#### TASK TO CARRY OUT:
If a line in the records below contains "each", copy that line.

--- GIVEN DATA Enclosed Below ---

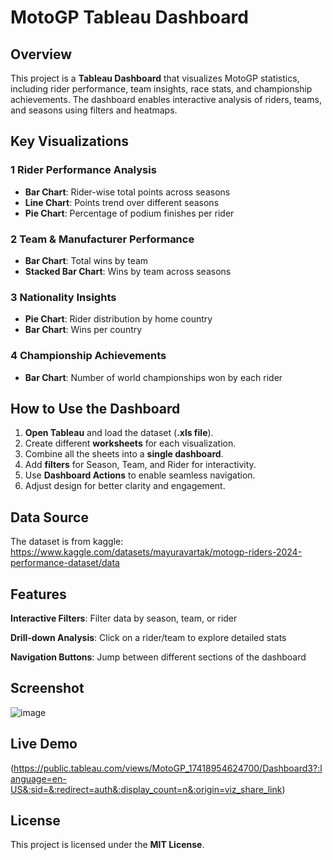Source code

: # MotoGP Tableau Dashboard

## Overview
This project is a **Tableau Dashboard** that visualizes MotoGP statistics, including rider performance, team insights, race stats, and championship achievements. The dashboard enables interactive analysis of riders, teams, and seasons using filters and heatmaps.

## Key Visualizations

### 1️ Rider Performance Analysis
- **Bar Chart**: Rider-wise total points across seasons
- **Line Chart**: Points trend over different seasons
- **Pie Chart**: Percentage of podium finishes per rider

### 2️ Team & Manufacturer Performance
- **Bar Chart**: Total wins by team
- **Stacked Bar Chart**: Wins by team across seasons

### 3 Nationality Insights
- **Pie Chart**: Rider distribution by home country
- **Bar Chart**: Wins per country

### 4 Championship Achievements
- **Bar Chart**: Number of world championships won by each rider

## How to Use the Dashboard
1. **Open Tableau** and load the dataset (**.xls file**).
2. Create different **worksheets** for each visualization.
3. Combine all the sheets into a **single dashboard**.
4. Add **filters** for Season, Team, and Rider for interactivity.
5. Use **Dashboard Actions** to enable seamless navigation.
6. Adjust design for better clarity and engagement.

## Data Source
The dataset is from kaggle:
https://www.kaggle.com/datasets/mayuravartak/motogp-riders-2024-performance-dataset/data

## Features
**Interactive Filters**: Filter data by season, team, or rider

**Drill-down Analysis**: Click on a rider/team to explore detailed stats

**Navigation Buttons**: Jump between different sections of the dashboard

## Screenshot
![image](https://github.com/user-attachments/assets/d38df58f-f395-497e-8ad5-bf1b25a4b538)


## Live Demo
(https://public.tableau.com/views/MotoGP_17418954624700/Dashboard3?:language=en-US&:sid=&:redirect=auth&:display_count=n&:origin=viz_share_link)

## License
This project is licensed under the **MIT License**.

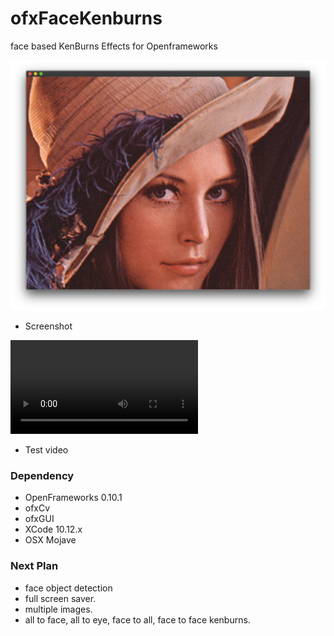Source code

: # ofxFaceKenburns
face based KenBurns Effects for Openframeworks

![example]( https://github.com/bemoregt/ofxfaceKenburns/blob/master/test.jpg "Example Screenshot")
- Screenshot

![move example]( https://github.com/bemoregt/ofxfaceKenburns/blob/master/test.mov "Example Screenshot")
- Test video 

### Dependency
- OpenFrameworks 0.10.1
- ofxCv
- ofxGUI
- XCode 10.12.x
- OSX Mojave

### Next Plan
- face object detection
- full screen saver.
- multiple images.
- all to face, all to eye, face to all, face to face kenburns.
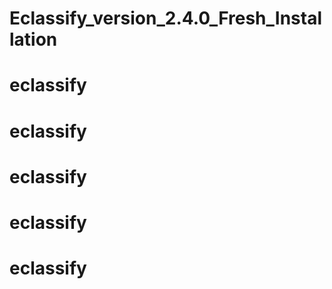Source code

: # Eclassify_version_2.4.0_Fresh_Installation
# eclassify
# eclassify
# eclassify
# eclassify
# eclassify

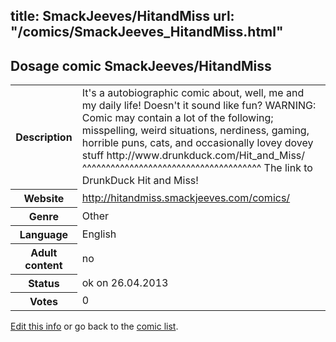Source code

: title: SmackJeeves/HitandMiss
url: "/comics/SmackJeeves_HitandMiss.html"
---
Dosage comic SmackJeeves/HitandMiss
-----------------------------------------

<p id="msg"></p>
<script type="text/javascript">
if (window.location.search === '?edit_info_mail=sent_ok') {
  var elem = document.getElementById("msg");
  elem.innerHTML = 'Edited information sucessfully sent.';
  elem.className = 'ok';
}
</script>
<table class="comicinfo">
<tr>
<th>Description</th><td>It's a autobiographic comic about, well, me and my daily life! Doesn't it sound like fun? WARNING: Comic may contain a lot of the following; misspelling, weird situations, nerdiness, gaming, horrible puns, cats, and occasionally lovey dovey stuff http://www.drunkduck.com/Hit_and_Miss/ ^^^^^^^^^^^^^^^^^^^^^^^^^^^^^^^^^^^^^^ The link to DrunkDuck Hit and Miss!</td>
</tr>
<tr>
<th>Website</th><td><a href="http://hitandmiss.smackjeeves.com/comics/">http://hitandmiss.smackjeeves.com/comics/</a></td>
</tr>
<tr>
<th>Genre</th><td>Other</td>
</tr>
<tr>
<th>Language</th><td>English</td>
</tr>
<tr>
<th>Adult content</th><td>no</td>
</tr>
<tr>
<th>Status</th><td>ok on 26.04.2013</td>
</tr>
<tr>
<th>Votes</th><td>0</td>
</tr>
</table>

[Edit this info](SmackJeeves_HitandMiss_edit.html) or go back to the [comic list](../comic-index.html).
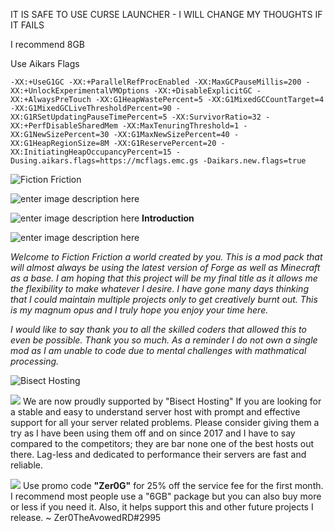 IT IS SAFE TO USE CURSE LAUNCHER - I WILL CHANGE MY THOUGHTS IF IT FAILS

I recommend 8GB

Use Aikars Flags

``-XX:+UseG1GC -XX:+ParallelRefProcEnabled -XX:MaxGCPauseMillis=200 -XX:+UnlockExperimentalVMOptions -XX:+DisableExplicitGC -XX:+AlwaysPreTouch -XX:G1HeapWastePercent=5 -XX:G1MixedGCCountTarget=4 -XX:G1MixedGCLiveThresholdPercent=90 -XX:G1RSetUpdatingPauseTimePercent=5 -XX:SurvivorRatio=32 -XX:+PerfDisableSharedMem -XX:MaxTenuringThreshold=1 -XX:G1NewSizePercent=30 -XX:G1MaxNewSizePercent=40 -XX:G1HeapRegionSize=8M -XX:G1ReservePercent=20 -XX:InitiatingHeapOccupancyPercent=15 -Dusing.aikars.flags=https://mcflags.emc.gs -Daikars.new.flags=true``

![Fiction Friction](https://i.imgur.com/0yJBr1V.png)

![enter image description here](https://i.imgur.com/tHGfaoN.png)

![enter image description here](https://i.imgur.com/9uyo9Jn.png) **Introduction**

![enter image description here](https://i.imgur.com/tHGfaoN.png)

*Welcome to Fiction Friction a world created by you. This is a mod pack that will almost always be using the latest version of Forge as well as Minecraft as a base. I am hoping that this project will be my final title as it allows me the flexibility to make whatever I desire. I have gone many days thinking that I could maintain multiple projects only to get creatively burnt out. This is my magnum opus and I truly hope you enjoy your time here.*

*I would like to say thank you to all the skilled coders that allowed this to even be possible. Thank you so much. As a reminder I do not own a single mod as I am unable to code due to mental challenges with mathmatical processing.*

![Bisect Hosting](https://media.discordapp.net/attachments/701616152266407998/779578734087766016/vertical_dark_text.png?width=1442&height=469 "Bisect Hosting")

![](https://i.imgur.com/b8OArlU.png) We are now proudly supported by "Bisect Hosting" If you are looking for a stable and easy to understand server host with prompt and effective support for all your server related problems. Please consider giving them a try as I have been using them off and on since 2017 and I have to say compared to the competitors; they are bar none one of the best hosts out there. Lag-less and dedicated to performance their servers are fast and reliable. 

![](https://i.imgur.com/b8OArlU.png) Use promo code **"Zer0G"** for 25% off the service fee for the first month. I recommend most people use a "6GB" package but you can also buy more or less if you need it. Also, it helps support this and other future projects I release. ~ Zer0TheAvowedRD#2995
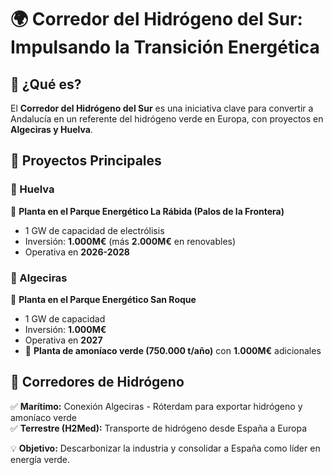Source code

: # 🌍 Corredor del Hidrógeno del Sur: Impulsando la Transición Energética  

## 🚀 ¿Qué es?  
El **Corredor del Hidrógeno del Sur** es una iniciativa clave para convertir a Andalucía en un referente del hidrógeno verde en Europa, con proyectos en **Algeciras y Huelva**.  

## 🔋 Proyectos Principales  

### 🔹 Huelva  
📍 **Planta en el Parque Energético La Rábida (Palos de la Frontera)**  
- 1 GW de capacidad de electrólisis  
- Inversión: **1.000M€** (más **2.000M€** en renovables)  
- Operativa en **2026-2028**  

### 🔹 Algeciras  
📍 **Planta en el Parque Energético San Roque**  
- 1 GW de capacidad  
- Inversión: **1.000M€**  
- Operativa en **2027**  
- 🚢 **Planta de amoníaco verde (750.000 t/año)** con **1.000M€** adicionales  

## 🌊 Corredores de Hidrógeno  
✅ **Marítimo:** Conexión Algeciras - Róterdam para exportar hidrógeno y amoníaco verde  
✅ **Terrestre (H2Med):** Transporte de hidrógeno desde España a Europa  

💡 **Objetivo:** Descarbonizar la industria y consolidar a España como líder en energía verde.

--- End of Enclosed GIVEN DATA ---

#### EXERCISE RESULT:
- **Bar Chart**: Number of world championships won by each rider
2. Create different **worksheets** for each visualization.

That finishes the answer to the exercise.